(Dataset items)

##########

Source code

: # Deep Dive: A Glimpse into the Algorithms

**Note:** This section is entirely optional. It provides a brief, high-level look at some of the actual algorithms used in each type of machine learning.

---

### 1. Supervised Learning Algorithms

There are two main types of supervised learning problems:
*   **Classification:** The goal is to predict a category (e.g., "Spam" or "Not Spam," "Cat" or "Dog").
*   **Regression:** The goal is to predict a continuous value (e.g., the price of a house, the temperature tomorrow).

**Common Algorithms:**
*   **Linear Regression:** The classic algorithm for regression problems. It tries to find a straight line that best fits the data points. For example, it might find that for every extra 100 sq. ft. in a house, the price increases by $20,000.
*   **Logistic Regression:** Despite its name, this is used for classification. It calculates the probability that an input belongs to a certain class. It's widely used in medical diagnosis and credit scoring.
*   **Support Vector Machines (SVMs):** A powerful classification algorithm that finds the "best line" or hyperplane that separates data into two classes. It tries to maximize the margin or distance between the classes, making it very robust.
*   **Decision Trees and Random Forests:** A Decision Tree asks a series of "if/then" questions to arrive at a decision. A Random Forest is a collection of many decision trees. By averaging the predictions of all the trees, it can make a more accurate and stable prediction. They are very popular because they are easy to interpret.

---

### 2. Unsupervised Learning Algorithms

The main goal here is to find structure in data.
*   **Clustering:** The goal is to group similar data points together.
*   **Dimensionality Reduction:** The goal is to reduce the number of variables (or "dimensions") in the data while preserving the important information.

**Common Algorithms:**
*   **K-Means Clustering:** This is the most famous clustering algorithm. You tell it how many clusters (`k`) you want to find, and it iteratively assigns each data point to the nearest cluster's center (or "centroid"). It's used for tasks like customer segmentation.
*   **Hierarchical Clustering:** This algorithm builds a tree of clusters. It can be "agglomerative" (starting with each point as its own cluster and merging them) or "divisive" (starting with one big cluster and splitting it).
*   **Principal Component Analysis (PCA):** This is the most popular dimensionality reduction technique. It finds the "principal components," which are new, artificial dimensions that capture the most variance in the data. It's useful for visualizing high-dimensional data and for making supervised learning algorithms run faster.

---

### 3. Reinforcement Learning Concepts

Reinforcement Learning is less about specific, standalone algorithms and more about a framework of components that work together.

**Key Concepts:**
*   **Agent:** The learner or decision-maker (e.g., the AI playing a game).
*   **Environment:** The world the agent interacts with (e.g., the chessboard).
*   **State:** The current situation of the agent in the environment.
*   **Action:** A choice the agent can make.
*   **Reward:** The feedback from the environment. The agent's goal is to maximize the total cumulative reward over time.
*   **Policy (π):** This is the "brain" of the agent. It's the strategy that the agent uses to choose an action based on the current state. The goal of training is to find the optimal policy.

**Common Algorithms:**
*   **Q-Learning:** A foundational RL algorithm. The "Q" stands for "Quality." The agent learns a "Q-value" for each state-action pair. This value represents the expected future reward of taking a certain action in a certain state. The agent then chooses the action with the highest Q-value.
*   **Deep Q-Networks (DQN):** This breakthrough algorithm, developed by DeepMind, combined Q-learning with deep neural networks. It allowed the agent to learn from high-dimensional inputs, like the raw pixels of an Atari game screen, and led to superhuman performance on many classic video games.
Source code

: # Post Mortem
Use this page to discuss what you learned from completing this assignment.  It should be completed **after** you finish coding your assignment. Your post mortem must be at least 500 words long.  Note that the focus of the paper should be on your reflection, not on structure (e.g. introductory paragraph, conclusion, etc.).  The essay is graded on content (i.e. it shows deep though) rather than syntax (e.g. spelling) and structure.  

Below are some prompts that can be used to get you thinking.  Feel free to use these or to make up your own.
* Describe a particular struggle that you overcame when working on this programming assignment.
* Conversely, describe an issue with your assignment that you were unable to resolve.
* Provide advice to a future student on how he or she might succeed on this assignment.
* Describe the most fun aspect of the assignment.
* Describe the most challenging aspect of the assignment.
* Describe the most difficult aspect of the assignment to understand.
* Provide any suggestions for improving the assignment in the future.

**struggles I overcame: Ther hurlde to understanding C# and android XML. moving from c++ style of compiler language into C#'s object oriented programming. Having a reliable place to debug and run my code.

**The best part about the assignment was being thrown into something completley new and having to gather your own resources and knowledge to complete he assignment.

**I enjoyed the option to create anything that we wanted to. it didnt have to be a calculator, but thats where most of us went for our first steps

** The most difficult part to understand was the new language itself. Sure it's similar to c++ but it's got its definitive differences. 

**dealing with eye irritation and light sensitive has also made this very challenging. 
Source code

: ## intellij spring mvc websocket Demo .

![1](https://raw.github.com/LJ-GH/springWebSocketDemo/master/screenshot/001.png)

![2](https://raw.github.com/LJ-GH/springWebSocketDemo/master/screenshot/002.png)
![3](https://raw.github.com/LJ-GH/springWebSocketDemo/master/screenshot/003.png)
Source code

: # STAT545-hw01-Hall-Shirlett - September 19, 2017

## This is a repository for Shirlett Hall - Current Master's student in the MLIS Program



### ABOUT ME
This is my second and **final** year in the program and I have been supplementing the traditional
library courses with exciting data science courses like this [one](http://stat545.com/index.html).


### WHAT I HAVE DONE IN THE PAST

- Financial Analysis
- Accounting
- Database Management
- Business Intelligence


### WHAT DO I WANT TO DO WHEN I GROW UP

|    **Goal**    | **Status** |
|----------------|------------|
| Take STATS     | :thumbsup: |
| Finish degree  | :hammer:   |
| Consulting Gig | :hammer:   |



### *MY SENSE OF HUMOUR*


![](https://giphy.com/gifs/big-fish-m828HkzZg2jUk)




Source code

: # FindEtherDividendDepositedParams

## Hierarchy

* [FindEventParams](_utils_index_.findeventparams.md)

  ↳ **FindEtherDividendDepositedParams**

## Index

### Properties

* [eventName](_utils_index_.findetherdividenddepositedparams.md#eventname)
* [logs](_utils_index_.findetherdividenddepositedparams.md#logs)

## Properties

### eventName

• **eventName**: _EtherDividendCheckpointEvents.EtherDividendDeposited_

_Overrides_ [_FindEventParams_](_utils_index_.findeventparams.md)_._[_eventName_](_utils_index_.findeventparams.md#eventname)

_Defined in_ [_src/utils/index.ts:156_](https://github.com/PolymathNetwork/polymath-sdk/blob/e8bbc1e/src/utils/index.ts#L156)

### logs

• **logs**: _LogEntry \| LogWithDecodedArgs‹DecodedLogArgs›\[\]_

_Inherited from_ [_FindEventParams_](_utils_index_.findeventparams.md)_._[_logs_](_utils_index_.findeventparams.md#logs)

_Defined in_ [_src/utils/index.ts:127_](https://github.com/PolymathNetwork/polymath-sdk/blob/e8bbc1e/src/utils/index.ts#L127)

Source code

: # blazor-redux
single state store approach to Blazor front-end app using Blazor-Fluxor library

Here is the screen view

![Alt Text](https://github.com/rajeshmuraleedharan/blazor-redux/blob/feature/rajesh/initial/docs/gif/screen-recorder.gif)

##########

Task prompt: Reproduce every single entry above exactly.

Worked solution:
Source code

: # Deep Dive: A Glimpse into the Algorithms

**Note:** This section is entirely optional. It provides a brief, high-level look at some of the actual algorithms used in each type of machine learning.

---

### 1. Supervised Learning Algorithms

There are two main types of supervised learning problems:
*   **Classification:** The goal is to predict a category (e.g., "Spam" or "Not Spam," "Cat" or "Dog").
*   **Regression:** The goal is to predict a continuous value (e.g., the price of a house, the temperature tomorrow).

**Common Algorithms:**
*   **Linear Regression:** The classic algorithm for regression problems. It tries to find a straight line that best fits the data points. For example, it might find that for every extra 100 sq. ft. in a house, the price increases by $20,000.
*   **Logistic Regression:** Despite its name, this is used for classification. It calculates the probability that an input belongs to a certain class. It's widely used in medical diagnosis and credit scoring.
*   **Support Vector Machines (SVMs):** A powerful classification algorithm that finds the "best line" or hyperplane that separates data into two classes. It tries to maximize the margin or distance between the classes, making it very robust.
*   **Decision Trees and Random Forests:** A Decision Tree asks a series of "if/then" questions to arrive at a decision. A Random Forest is a collection of many decision trees. By averaging the predictions of all the trees, it can make a more accurate and stable prediction. They are very popular because they are easy to interpret.

---

### 2. Unsupervised Learning Algorithms

The main goal here is to find structure in data.
*   **Clustering:** The goal is to group similar data points together.
*   **Dimensionality Reduction:** The goal is to reduce the number of variables (or "dimensions") in the data while preserving the important information.

**Common Algorithms:**
*   **K-Means Clustering:** This is the most famous clustering algorithm. You tell it how many clusters (`k`) you want to find, and it iteratively assigns each data point to the nearest cluster's center (or "centroid"). It's used for tasks like customer segmentation.
*   **Hierarchical Clustering:** This algorithm builds a tree of clusters. It can be "agglomerative" (starting with each point as its own cluster and merging them) or "divisive" (starting with one big cluster and splitting it).
*   **Principal Component Analysis (PCA):** This is the most popular dimensionality reduction technique. It finds the "principal components," which are new, artificial dimensions that capture the most variance in the data. It's useful for visualizing high-dimensional data and for making supervised learning algorithms run faster.

---

### 3. Reinforcement Learning Concepts

Reinforcement Learning is less about specific, standalone algorithms and more about a framework of components that work together.

**Key Concepts:**
*   **Agent:** The learner or decision-maker (e.g., the AI playing a game).
*   **Environment:** The world the agent interacts with (e.g., the chessboard).
*   **State:** The current situation of the agent in the environment.
*   **Action:** A choice the agent can make.
*   **Reward:** The feedback from the environment. The agent's goal is to maximize the total cumulative reward over time.
*   **Policy (π):** This is the "brain" of the agent. It's the strategy that the agent uses to choose an action based on the current state. The goal of training is to find the optimal policy.

**Common Algorithms:**
*   **Q-Learning:** A foundational RL algorithm. The "Q" stands for "Quality." The agent learns a "Q-value" for each state-action pair. This value represents the expected future reward of taking a certain action in a certain state. The agent then chooses the action with the highest Q-value.
*   **Deep Q-Networks (DQN):** This breakthrough algorithm, developed by DeepMind, combined Q-learning with deep neural networks. It allowed the agent to learn from high-dimensional inputs, like the raw pixels of an Atari game screen, and led to superhuman performance on many classic video games.
Source code

: # Post Mortem
Use this page to discuss what you learned from completing this assignment.  It should be completed **after** you finish coding your assignment. Your post mortem must be at least 500 words long.  Note that the focus of the paper should be on your reflection, not on structure (e.g. introductory paragraph, conclusion, etc.).  The essay is graded on content (i.e. it shows deep though) rather than syntax (e.g. spelling) and structure.  

Below are some prompts that can be used to get you thinking.  Feel free to use these or to make up your own.
* Describe a particular struggle that you overcame when working on this programming assignment.
* Conversely, describe an issue with your assignment that you were unable to resolve.
* Provide advice to a future student on how he or she might succeed on this assignment.
* Describe the most fun aspect of the assignment.
* Describe the most challenging aspect of the assignment.
* Describe the most difficult aspect of the assignment to understand.
* Provide any suggestions for improving the assignment in the future.

**struggles I overcame: Ther hurlde to understanding C# and android XML. moving from c++ style of compiler language into C#'s object oriented programming. Having a reliable place to debug and run my code.

**The best part about the assignment was being thrown into something completley new and having to gather your own resources and knowledge to complete he assignment.

**I enjoyed the option to create anything that we wanted to. it didnt have to be a calculator, but thats where most of us went for our first steps

** The most difficult part to understand was the new language itself. Sure it's similar to c++ but it's got its definitive differences. 

**dealing with eye irritation and light sensitive has also made this very challenging. 
Source code

: ## intellij spring mvc websocket Demo .

![1](https://raw.github.com/LJ-GH/springWebSocketDemo/master/screenshot/001.png)

![2](https://raw.github.com/LJ-GH/springWebSocketDemo/master/screenshot/002.png)
![3](https://raw.github.com/LJ-GH/springWebSocketDemo/master/screenshot/003.png)
Source code

: # STAT545-hw01-Hall-Shirlett - September 19, 2017

## This is a repository for Shirlett Hall - Current Master's student in the MLIS Program



### ABOUT ME
This is my second and **final** year in the program and I have been supplementing the traditional
library courses with exciting data science courses like this [one](http://stat545.com/index.html).


### WHAT I HAVE DONE IN THE PAST

- Financial Analysis
- Accounting
- Database Management
- Business Intelligence


### WHAT DO I WANT TO DO WHEN I GROW UP

|    **Goal**    | **Status** |
|----------------|------------|
| Take STATS     | :thumbsup: |
| Finish degree  | :hammer:   |
| Consulting Gig | :hammer:   |



### *MY SENSE OF HUMOUR*


![](https://giphy.com/gifs/big-fish-m828HkzZg2jUk)




Source code

: # FindEtherDividendDepositedParams

## Hierarchy

* [FindEventParams](_utils_index_.findeventparams.md)

  ↳ **FindEtherDividendDepositedParams**

## Index

### Properties

* [eventName](_utils_index_.findetherdividenddepositedparams.md#eventname)
* [logs](_utils_index_.findetherdividenddepositedparams.md#logs)

## Properties

### eventName

• **eventName**: _EtherDividendCheckpointEvents.EtherDividendDeposited_

_Overrides_ [_FindEventParams_](_utils_index_.findeventparams.md)_._[_eventName_](_utils_index_.findeventparams.md#eventname)

_Defined in_ [_src/utils/index.ts:156_](https://github.com/PolymathNetwork/polymath-sdk/blob/e8bbc1e/src/utils/index.ts#L156)

### logs

• **logs**: _LogEntry \| LogWithDecodedArgs‹DecodedLogArgs›\[\]_

_Inherited from_ [_FindEventParams_](_utils_index_.findeventparams.md)_._[_logs_](_utils_index_.findeventparams.md#logs)

_Defined in_ [_src/utils/index.ts:127_](https://github.com/PolymathNetwork/polymath-sdk/blob/e8bbc1e/src/utils/index.ts#L127)

Source code

: # blazor-redux
single state store approach to Blazor front-end app using Blazor-Fluxor library

Here is the screen view

![Alt Text](https://github.com/rajeshmuraleedharan/blazor-redux/blob/feature/rajesh/initial/docs/gif/screen-recorder.gif)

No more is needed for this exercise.